Косачев и Пронин поднялись в директорский кабинет. Оба присели к столу, молча закурили. Затянувшись несколько раз, Косачев ткнул сигарету в пепельницу, примял пальцами.
— Итак, докладываем? У тебя нет сомнений, Иван Николаевич?
— Никаких.
— У меня тоже.
Косачев вызвал Елизавету Петровну и попросил соединить его с министром. Пока ждали звонка, оба волновались, сохраняя друг перед другом спокойствие. Пронин опять вынул из кармана сигареты, Косачев тут же потянулся к пачке.
— Ты же собирался бросать?
Косачев махнул рукой и зажег спичку. Пуская табачный дым, шагал вдоль аквариума и сквозь затуманенные стекла разглядывал рыбок.
— Внук мой, москвич, страсть как любит аквариум с рыбками, — мечтательно сказал Косачев, любуясь переливами света в темно-зеленой воде. — Недавно я подарил ему круглый аквариум, сколько радости было!
Пронин внимательно слушал Косачева, будто ни о чем другом и не думал в это время. Подошел к Сергею Тарасовичу, стал рядом и так же, как и директор, уставился на аквариум с пестрыми красноперыми рыбками.
— Мне эта штука навевает мысли о море, — признался он Косачеву. — Вспоминаются детство, всплеск воды, крики птиц. Хочется идти и идти босиком вдоль берега по мокрому песку, как все мы ходили в детстве.
— У тебя еще нет внуков? — спросил Косачев.
— Да где там! Сыну всего девятнадцать лет. Не женат. В военно-морском училище учится. Высоченный, как корабельная мачта. — Он достал из кармана бумажник, развернул и показал Косачеву фотографию. — Вот посмотри, Сергей Тарасович.
На Косачева глянул ладный круглощекий юноша с широкими плечами, браво поднятой головой, открытым лицом, сдержанной улыбкой.
— Какой молодец! — похвалил Косачев. — Как зовут?
— Пашкой. Павел Иванович, — ответил Пронин. — Осиротил нас, оставил одних. Мы с женой мечтали отдать единственного сына в какой-нибудь приличный московский вуз, чтобы учился и жил с нами, а он выбрал свое. Подал заявление в военно-морское училище и уехал в Ленинград. Второй год без сына живем, какая-то пустота в доме.
Косачев молча кивал головой, не выпуская из рук фотографии, и все поглядывал на портрет парня, будто старался запомнить черты.
— Морским офицером будет. Молодчага, богатырская стать. А мать успокоится, лишь бы сын был счастливым.
— Да и мне было жалко расставаться, — признался Пронин. — Со временем, конечно, все уляжется, войдет в свои берега.
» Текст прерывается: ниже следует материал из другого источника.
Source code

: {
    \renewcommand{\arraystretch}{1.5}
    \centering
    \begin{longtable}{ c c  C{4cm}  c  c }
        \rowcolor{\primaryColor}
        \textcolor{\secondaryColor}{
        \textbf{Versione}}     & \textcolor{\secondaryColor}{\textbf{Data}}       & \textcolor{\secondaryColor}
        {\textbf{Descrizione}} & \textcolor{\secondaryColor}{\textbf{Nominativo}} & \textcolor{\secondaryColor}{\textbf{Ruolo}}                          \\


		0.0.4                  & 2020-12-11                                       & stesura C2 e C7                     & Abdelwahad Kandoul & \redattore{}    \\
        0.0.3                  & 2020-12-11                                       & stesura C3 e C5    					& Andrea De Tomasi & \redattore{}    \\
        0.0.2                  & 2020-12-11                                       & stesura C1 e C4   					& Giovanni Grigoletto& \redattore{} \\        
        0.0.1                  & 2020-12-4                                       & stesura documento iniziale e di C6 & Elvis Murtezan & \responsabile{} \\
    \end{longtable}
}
— Уляжется, — сказал Косачев. — Сын уехал в другой город — это не горе, Иван Николаевич. Вот мой ушел на войну. Ушел навсегда.
Косачев еще раз взглянул на фотографию и как бы нехотя вернул ее Пронину.
— Добрый мальчик? — спросил он.
Пронин сочувственно смотрел на Косачева, будто был виноват в том, что нечаянно пробудил в нем столь горькие воспоминания.
— Серьезный парень, — сказал Пронин, беря фотографию из рук Косачева. — Старательный, правдивый.
— Береги его.
Закурили еще по одной и опять разошлись на прежние позиции. Косачев повернулся к аквариуму, рассматривал рыбок, а Пронин шагал по мягкому широкому ковру, курил сигарету и поглядывал на стол, где был телефонный аппарат.
Связь с Москвой почему-то задерживалась.
Пронин подошел к окну, стал смотреть на огромные корпуса завода, освещенные светом электрических фонарей. Вокруг все было укрыто белым снегом, сквозь ветви деревьев, оплетенных инеем, как мраморными кружевами, просвечивались желтые стены строений.
Косачев уловил взгляд Пронина, незаметно подошел к нему, стал рядом и тоже посмотрел на панораму завода.
— Нравится, Иван Николаевич? — спросил он с тайной гордостью.
— Прекрасный вид! — откликнулся Пронин. — И какая-то богатырская сила во всем.
— Красивый пейзаж, — согласился Косачев. — А что тут было тридцать лет назад? Дикая степь.
— Да, не одни пейзажисты поработали здесь. Какая дьявольская энергия, мощь! Грандиозно! Честное слово, завидую я тебе, Сергей Тарасович: какую махину ты сотворил за свою жизнь!
— Разве я один? Это дело рук целого поколения. Ты завидуешь мне? А я завидую тебе, — лукаво сказал Косачев.
Всегда прямой, Косачев редко говорил загадками. Уловив особый тон, Пронин насторожился:
— Почему мне завидуешь? При чем тут я?
— Я смотрю вперед, Иван Николаевич, — отозвался Косачев. — Завидую тебе потому, что ты молодой.
Пронин с удивлением повернулся к Косачеву:
— Извини, я не понял тебя, Сергей Тарасович.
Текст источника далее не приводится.